Farm selections were taken up in the Wycheproof district in 1873, and the Mount Wycheproof Hotel was opened in 1874. A reserve for the township and railway line was surveyed on a site west of the mount and building commenced there in 1877. The main street, named Broadway, was three chains (60 metres) wide, with provision for the railway line along the middle. A school was opened in 1876, and Catholic, Anglican and Wesleyan churches within two years.

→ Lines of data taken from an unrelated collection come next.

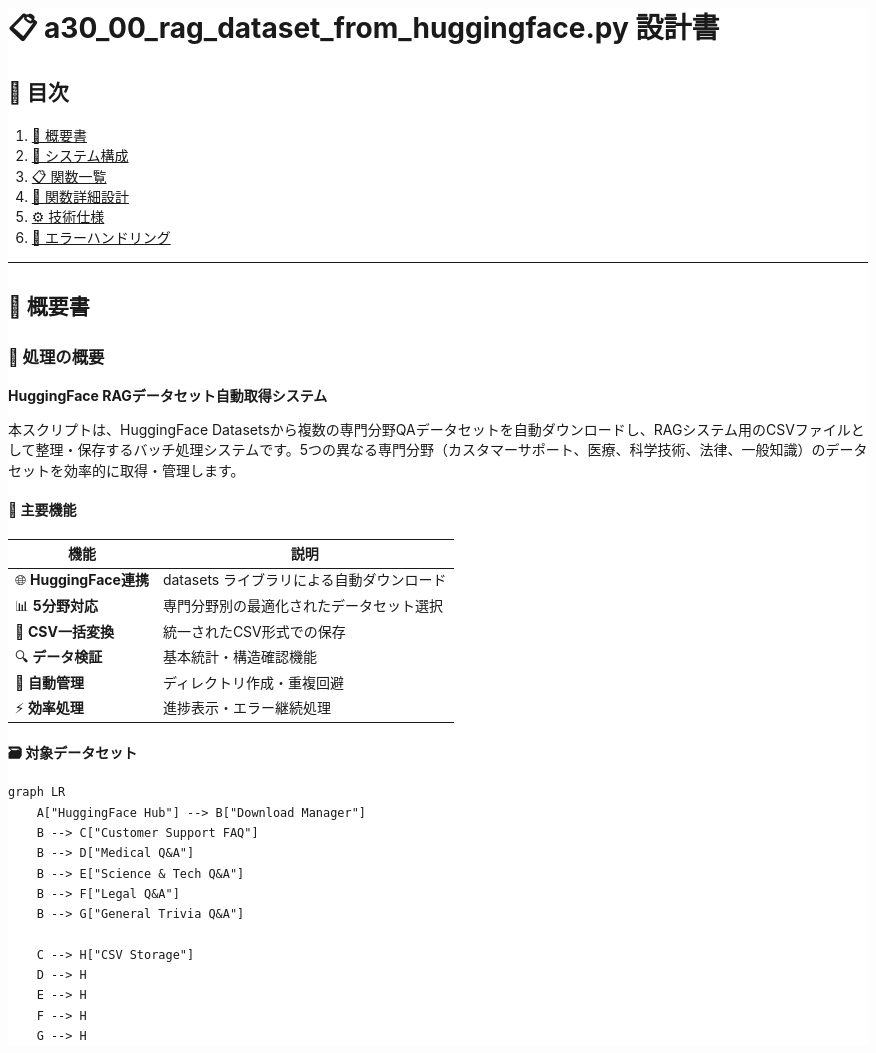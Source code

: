 # 📋 a30_00_rag_dataset_from_huggingface.py 設計書

## 📝 目次

1. [📖 概要書](#📖-概要書)
2. [🔧 システム構成](#🔧-システム構成)
3. [📋 関数一覧](#📋-関数一覧)
4. [📑 関数詳細設計](#📑-関数詳細設計)
5. [⚙️ 技術仕様](#⚙️-技術仕様)
6. [🚨 エラーハンドリング](#🚨-エラーハンドリング)

---

## 📖 概要書

### 🎯 処理の概要

**HuggingFace RAGデータセット自動取得システム**

本スクリプトは、HuggingFace Datasetsから複数の専門分野QAデータセットを自動ダウンロードし、RAGシステム用のCSVファイルとして整理・保存するバッチ処理システムです。5つの異なる専門分野（カスタマーサポート、医療、科学技術、法律、一般知識）のデータセットを効率的に取得・管理します。

#### 🌟 主要機能

| 機能 | 説明 |
|------|------|
| 🌐 **HuggingFace連携** | datasets ライブラリによる自動ダウンロード |
| 📊 **5分野対応** | 専門分野別の最適化されたデータセット選択 |
| 💾 **CSV一括変換** | 統一されたCSV形式での保存 |
| 🔍 **データ検証** | 基本統計・構造確認機能 |
| 📁 **自動管理** | ディレクトリ作成・重複回避 |
| ⚡ **効率処理** | 進捗表示・エラー継続処理 |

#### 🗃️ 対象データセット

```mermaid
graph LR
    A["HuggingFace Hub"] --> B["Download Manager"]
    B --> C["Customer Support FAQ"]
    B --> D["Medical Q&A"]
    B --> E["Science & Tech Q&A"]
    B --> F["Legal Q&A"]
    B --> G["General Trivia Q&A"]

    C --> H["CSV Storage"]
    D --> H
    E --> H
    F --> H
    G --> H
```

During the 1880s development was pronounced. It began with the publication of the newspaper, the Ensign (1881), followed by the extension of the railway line from Charlton (1883), a flour mill (1884-1925), a mechanics’ institute (1884-1935) and formation of an agricultural and pastoral society (1885). Wycheproof achieved civic importance with the opening of a court house (1890) and when the district was severed from the east of St Arnaud shire and proclaimed Wycheproof shire in 1894.

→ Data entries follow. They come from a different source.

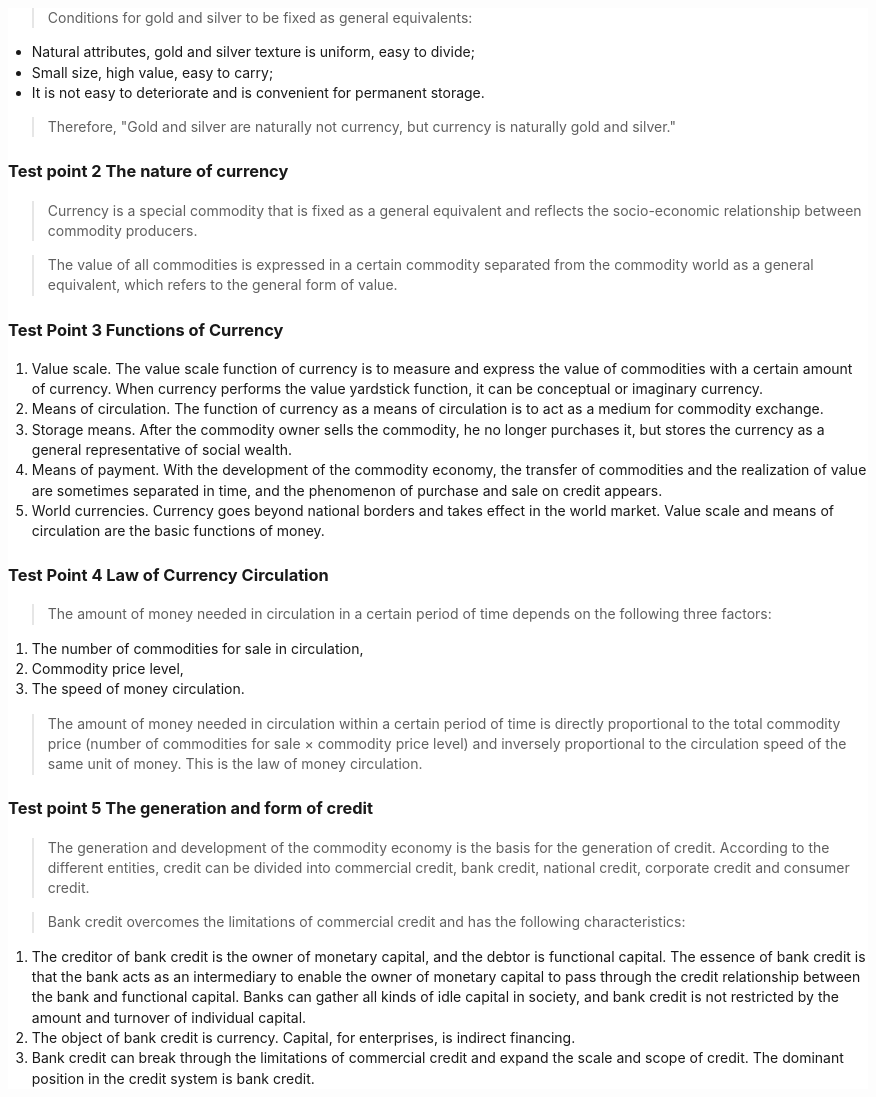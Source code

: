 > Conditions for gold and silver to be fixed as general equivalents:
* Natural attributes, gold and silver texture is uniform, easy to divide;
* Small size, high value, easy to carry;
* It is not easy to deteriorate and is convenient for permanent storage.
> Therefore, "Gold and silver are naturally not currency, but currency is naturally gold and silver."

### Test point 2 The nature of currency
> Currency is a special commodity that is fixed as a general equivalent and reflects the socio-economic relationship between commodity producers.

> The value of all commodities is expressed in a certain commodity separated from the commodity world as a general equivalent, which refers to the general form of value.

### Test Point 3 Functions of Currency
1. Value scale. The value scale function of currency is to measure and express the value of commodities with a certain amount of currency. When currency performs the value yardstick function, it can be conceptual or imaginary currency.
2. Means of circulation. The function of currency as a means of circulation is to act as a medium for commodity exchange.
3. Storage means. After the commodity owner sells the commodity, he no longer purchases it, but stores the currency as a general representative of social wealth.
4. Means of payment. With the development of the commodity economy, the transfer of commodities and the realization of value are sometimes separated in time, and the phenomenon of purchase and sale on credit appears.
5. World currencies. Currency goes beyond national borders and takes effect in the world market. Value scale and means of circulation are the basic functions of money.

### Test Point 4 Law of Currency Circulation
> The amount of money needed in circulation in a certain period of time depends on the following three factors:
1. The number of commodities for sale in circulation,
2. Commodity price level,
3. The speed of money circulation.

> The amount of money needed in circulation within a certain period of time is directly proportional to the total commodity price (number of commodities for sale × commodity price level) and inversely proportional to the circulation speed of the same unit of money. This is the law of money circulation.

### Test point 5 The generation and form of credit
> The generation and development of the commodity economy is the basis for the generation of credit. According to the different entities, credit can be divided into commercial credit, bank credit, national credit, corporate credit and consumer credit.

> Bank credit overcomes the limitations of commercial credit and has the following characteristics:
1. The creditor of bank credit is the owner of monetary capital, and the debtor is functional capital. The essence of bank credit is that the bank acts as an intermediary to enable the owner of monetary capital to pass through the credit relationship between the bank and functional capital. Banks can gather all kinds of idle capital in society, and bank credit is not restricted by the amount and turnover of individual capital.
2. The object of bank credit is currency. Capital, for enterprises, is indirect financing.
3. Bank credit can break through the limitations of commercial credit and expand the scale and scope of credit. The dominant position in the credit system is bank credit.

Agricultural expansion was limited by water supply. The Wycheproof Water Trust was formed in 1894 and succeeded in channelling water from the Avoca River in 1906. This was supplemented by the State Rivers and Water Supply Commission building a stock supply channel from Lake Lonsdale (Grampians) in 1917 and the extension of the Waranga Western Channel in 1929. When the town’s population was about 500 people it was described in the Australian handbook in 1903:
Wycheproof had been a railway terminus from 1883 to 1894, when the line was extended to Sea Lake. A goods shed had been built at the station in 1884 and a growers’ cooperative built a 120,000 bushel grain shed at the station in the following year. The flour mill was also nearby. Silos and bulk handling replaced the grain shed in 1936-37. Upwards of 250,000 bags of wheat (eight times the shed’s capacity) would be stacked at the yard during a good harvest. The station employed up to 20 staff.
Wycheproof’s population reached 1000 in the 1933 census and kept at that level for the next 40 years. The 1980s and 1990s however, witnessed a census decline of about 25%.
In 1928 the primary school added higher elementary grades, and it has become a P-12 facility with 124 pupils in 2014. There is also a Catholic primary school. The original hospital was replaced in 1938 and a new shire hall was built after the loss of the mechanics’ institute. Centenary Park was created from a derelict reserve during one of several Back To Wycheproof celebrations in the 1960s and 1970s.
An early sign of declining rural population and the shrinkage of distances was shown by the amalgamation of the newspaper with its counterpart in Sea Lake at the northern end of the shire. The Sea Lake and Wycheproof Times Ensign (1971) continues as a weekly.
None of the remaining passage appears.